Nas próximas semanas vai ser proposta uma nova iniciativa que incentivará a utilização das tecnologias da informação e da comunicação - a coluna vertebral da economia do conhecimento, uma área em que a Europa não tido um bom desempenho. O investimento público e privado da UE na investigação nestas tecnologias corresponde a cerca de um terço do dos EUA. Este aspecto é tanto mais preocupante quanto a inovação neste domínio tende geralmente a ser um factor de crescimento dos outros sectores e contribui para melhorar a eficiência do sector público e para assegurar maiores benefícios a todos os cidadãos.
Serão promovidas inovações ecológicas, sobretudo porque a necessidade de fazer face aos desafios ambientais e em termos de recursos está no cerne do desenvolvimento sustentável.
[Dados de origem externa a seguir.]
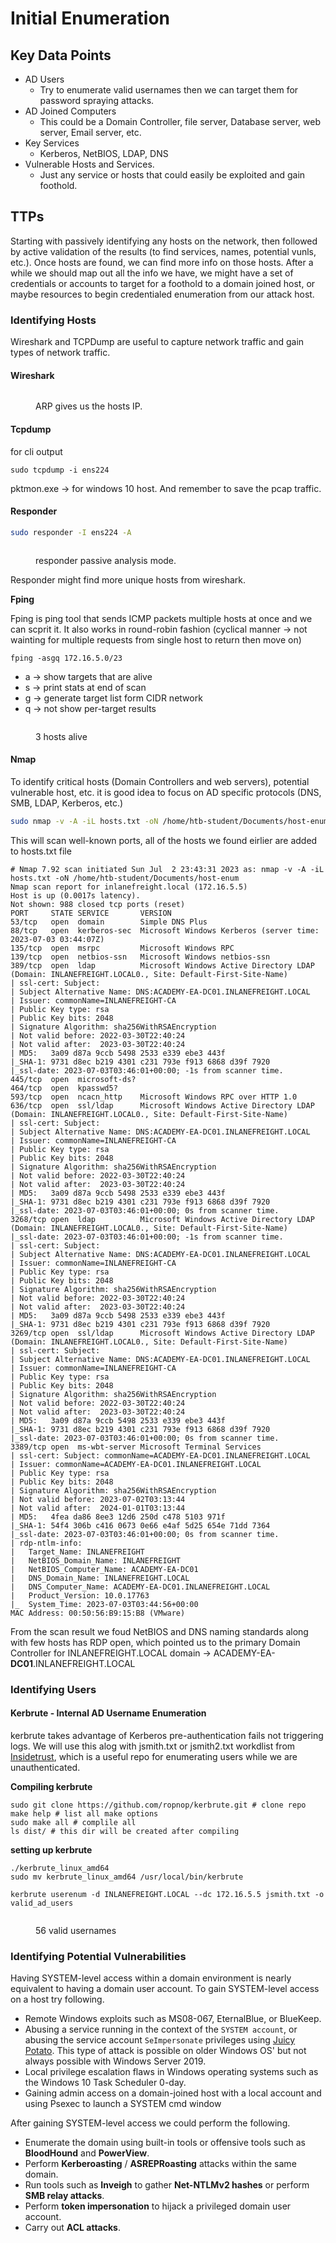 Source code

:# Initial Enumeration

## Key Data Points

* AD Users
  * Try to enumerate valid usernames then we can target them for password spraying attacks.
* AD Joined Computers
  * This could be a Domain Controller, file server, Database server, web server, Email server, etc.
* Key Services
  * Kerberos, NetBIOS,  LDAP, DNS
* Vulnerable Hosts and Services.
  * Just any service or hosts that could easily be exploited and gain foothold.

## TTPs

Starting with passively identifying any hosts on the network, then followed by active validation of the results (to find services, names, potential vunls, etc.). Once hosts are found, we can find more info on those hosts. After a while we should map out all the info we have, we might have a set of credentials or accounts to target for a foothold to a domain joined host, or maybe resources to begin credentialed enumeration from our attack host.

### Identifying Hosts

Wireshark and TCPDump are useful to capture network traffic and gain types of network traffic.

#### **Wireshark**

<figure><img src="../../.gitbook/assets/image.png" alt=""><figcaption><p>ARP gives us the hosts IP.</p></figcaption></figure>

#### **Tcpdump**

for cli output

```shell-session
sudo tcpdump -i ens224 
```

pktmon.exe -> for windows 10 host. And remember to save the pcap traffic.

#### **Responder**

```bash
sudo responder -I ens224 -A 
```

<figure><img src="../../.gitbook/assets/image (8).png" alt=""><figcaption><p>responder passive analysis mode.</p></figcaption></figure>

Responder might find more unique hosts from wireshark.

**Fping**

Fping is ping tool that sends ICMP packets multiple hosts at once and we can scprit it. It also works in round-robin fashion (cyclical manner -> not wainting for multiple requests from single host to return then move on)

```shell-session
fping -asgq 172.16.5.0/23
```

* a -> show targets that are alive
* s -> print stats at end of scan
* g -> generate target list form CIDR network
* q -> not show per-target results

<figure><img src="../../.gitbook/assets/image (2).png" alt=""><figcaption><p>3 hosts alive</p></figcaption></figure>

#### **Nmap**

To identify critical hosts (Domain Controllers and web servers), potential vulnerable host, etc. it is good idea to focus on AD specific protocols (DNS, SMB, LDAP, Kerberos, etc.)

```bash
sudo nmap -v -A -iL hosts.txt -oN /home/htb-student/Documents/host-enum
```

This will scan well-known ports, all of the hosts we found eirlier are added to hosts.txt file

```
# Nmap 7.92 scan initiated Sun Jul  2 23:43:31 2023 as: nmap -v -A -iL hosts.txt -oN /home/htb-student/Documents/host-enum
Nmap scan report for inlanefreight.local (172.16.5.5)
Host is up (0.0017s latency).
Not shown: 988 closed tcp ports (reset)
PORT     STATE SERVICE       VERSION
53/tcp   open  domain        Simple DNS Plus
88/tcp   open  kerberos-sec  Microsoft Windows Kerberos (server time: 2023-07-03 03:44:07Z)
135/tcp  open  msrpc         Microsoft Windows RPC
139/tcp  open  netbios-ssn   Microsoft Windows netbios-ssn
389/tcp  open  ldap          Microsoft Windows Active Directory LDAP (Domain: INLANEFREIGHT.LOCAL0., Site: Default-First-Site-Name)
| ssl-cert: Subject: 
| Subject Alternative Name: DNS:ACADEMY-EA-DC01.INLANEFREIGHT.LOCAL
| Issuer: commonName=INLANEFREIGHT-CA
| Public Key type: rsa
| Public Key bits: 2048
| Signature Algorithm: sha256WithRSAEncryption
| Not valid before: 2022-03-30T22:40:24
| Not valid after:  2023-03-30T22:40:24
| MD5:   3a09 d87a 9ccb 5498 2533 e339 ebe3 443f
|_SHA-1: 9731 d8ec b219 4301 c231 793e f913 6868 d39f 7920
|_ssl-date: 2023-07-03T03:46:01+00:00; -1s from scanner time.
445/tcp  open  microsoft-ds?
464/tcp  open  kpasswd5?
593/tcp  open  ncacn_http    Microsoft Windows RPC over HTTP 1.0
636/tcp  open  ssl/ldap      Microsoft Windows Active Directory LDAP (Domain: INLANEFREIGHT.LOCAL0., Site: Default-First-Site-Name)
| ssl-cert: Subject: 
| Subject Alternative Name: DNS:ACADEMY-EA-DC01.INLANEFREIGHT.LOCAL
| Issuer: commonName=INLANEFREIGHT-CA
| Public Key type: rsa
| Public Key bits: 2048
| Signature Algorithm: sha256WithRSAEncryption
| Not valid before: 2022-03-30T22:40:24
| Not valid after:  2023-03-30T22:40:24
| MD5:   3a09 d87a 9ccb 5498 2533 e339 ebe3 443f
|_SHA-1: 9731 d8ec b219 4301 c231 793e f913 6868 d39f 7920
|_ssl-date: 2023-07-03T03:46:01+00:00; 0s from scanner time.
3268/tcp open  ldap          Microsoft Windows Active Directory LDAP (Domain: INLANEFREIGHT.LOCAL0., Site: Default-First-Site-Name)
|_ssl-date: 2023-07-03T03:46:01+00:00; -1s from scanner time.
| ssl-cert: Subject: 
| Subject Alternative Name: DNS:ACADEMY-EA-DC01.INLANEFREIGHT.LOCAL
| Issuer: commonName=INLANEFREIGHT-CA
| Public Key type: rsa
| Public Key bits: 2048
| Signature Algorithm: sha256WithRSAEncryption
| Not valid before: 2022-03-30T22:40:24
| Not valid after:  2023-03-30T22:40:24
| MD5:   3a09 d87a 9ccb 5498 2533 e339 ebe3 443f
|_SHA-1: 9731 d8ec b219 4301 c231 793e f913 6868 d39f 7920
3269/tcp open  ssl/ldap      Microsoft Windows Active Directory LDAP (Domain: INLANEFREIGHT.LOCAL0., Site: Default-First-Site-Name)
| ssl-cert: Subject: 
| Subject Alternative Name: DNS:ACADEMY-EA-DC01.INLANEFREIGHT.LOCAL
| Issuer: commonName=INLANEFREIGHT-CA
| Public Key type: rsa
| Public Key bits: 2048
| Signature Algorithm: sha256WithRSAEncryption
| Not valid before: 2022-03-30T22:40:24
| Not valid after:  2023-03-30T22:40:24
| MD5:   3a09 d87a 9ccb 5498 2533 e339 ebe3 443f
|_SHA-1: 9731 d8ec b219 4301 c231 793e f913 6868 d39f 7920
|_ssl-date: 2023-07-03T03:46:01+00:00; 0s from scanner time.
3389/tcp open  ms-wbt-server Microsoft Terminal Services
| ssl-cert: Subject: commonName=ACADEMY-EA-DC01.INLANEFREIGHT.LOCAL
| Issuer: commonName=ACADEMY-EA-DC01.INLANEFREIGHT.LOCAL
| Public Key type: rsa
| Public Key bits: 2048
| Signature Algorithm: sha256WithRSAEncryption
| Not valid before: 2023-07-02T03:13:44
| Not valid after:  2024-01-01T03:13:44
| MD5:   4fea da86 8ee3 12d6 250d c478 5103 971f
|_SHA-1: 54f4 306b c416 0673 0e66 e4af 5d25 654e 71dd 7364
|_ssl-date: 2023-07-03T03:46:01+00:00; 0s from scanner time.
| rdp-ntlm-info: 
|   Target_Name: INLANEFREIGHT
|   NetBIOS_Domain_Name: INLANEFREIGHT
|   NetBIOS_Computer_Name: ACADEMY-EA-DC01
|   DNS_Domain_Name: INLANEFREIGHT.LOCAL
|   DNS_Computer_Name: ACADEMY-EA-DC01.INLANEFREIGHT.LOCAL
|   Product_Version: 10.0.17763
|_  System_Time: 2023-07-03T03:44:56+00:00
MAC Address: 00:50:56:B9:15:B8 (VMware)

```

From the scan result we foud NetBIOS and DNS naming standards along with few hosts has RDP open, which pointed us to the primary Domain Controller for INLANEFREIGHT.LOCAL domain -> ACADEMY-EA-**DC01**.INLANEFREIGHT.LOCAL

### Identifying Users

#### Kerbrute - Internal AD Username Enumeration

kerbrute takes advantage of Kerberos pre-authentication fails not triggering logs. We will use this alog with jsmith.txt or jsmith2.txt workdlist from [Insidetrust](https://github.com/insidetrust/statistically-likely-usernames), which is a useful repo for enumerating users while we are unauthenticated.

**Compiling kerbrute**

```shell-session
sudo git clone https://github.com/ropnop/kerbrute.git # clone repo
make help # list all make options
sudo make all # complile all
ls dist/ # this dir will be created after compiling
```

**setting up kerbrute**

```shell-session
./kerbrute_linux_amd64 
sudo mv kerbrute_linux_amd64 /usr/local/bin/kerbrute
```

```shell-session
kerbrute userenum -d INLANEFREIGHT.LOCAL --dc 172.16.5.5 jsmith.txt -o valid_ad_users
```

<figure><img src="../../.gitbook/assets/image (58).png" alt=""><figcaption><p>56 valid usernames</p></figcaption></figure>

### Identifying Potential Vulnerabilities

Having SYSTEM-level access within a domain environment is nearly equivalent to having a domain user account. To gain SYSTEM-level access on a host try following.

* Remote Windows exploits such as MS08-067, EternalBlue, or BlueKeep.
* Abusing a service running in the context of the `SYSTEM account`, or abusing the service account `SeImpersonate` privileges using [Juicy Potato](https://github.com/ohpe/juicy-potato). This type of attack is possible on older Windows OS' but not always possible with Windows Server 2019.
* Local privilege escalation flaws in Windows operating systems such as the Windows 10 Task Scheduler 0-day.
* Gaining admin access on a domain-joined host with a local account and using Psexec to launch a SYSTEM cmd window

After gaining SYSTEM-level access we could perform the following.

* Enumerate the domain using built-in tools or offensive tools such as **BloodHound** and **PowerView**.
* Perform **Kerberoasting** / **ASREPRoasting** attacks within the same domain.
* Run tools such as **Inveigh** to gather **Net-NTLMv2 hashes** or perform **SMB relay attacks**.
* Perform **token impersonation** to hijack a privileged domain user account.
* Carry out **ACL attacks**.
Por último, serão fomentadas parcerias entre os sectores público e privado para impulsionar as iniciativas europeias na área da tecnologia e contribuir para criar uma base industrial europeia forte. Avanços tecnológicos como o GSM [sistema global para comunicações móveis] mostram que assumir a liderança no domínio da investigação e inovação pode proporcionar as vantagens duradouras de que beneficiam os precursores, permitindo assim à Europa criar novos mercados e estabelecer normas que se poderão impor em todo o mundo.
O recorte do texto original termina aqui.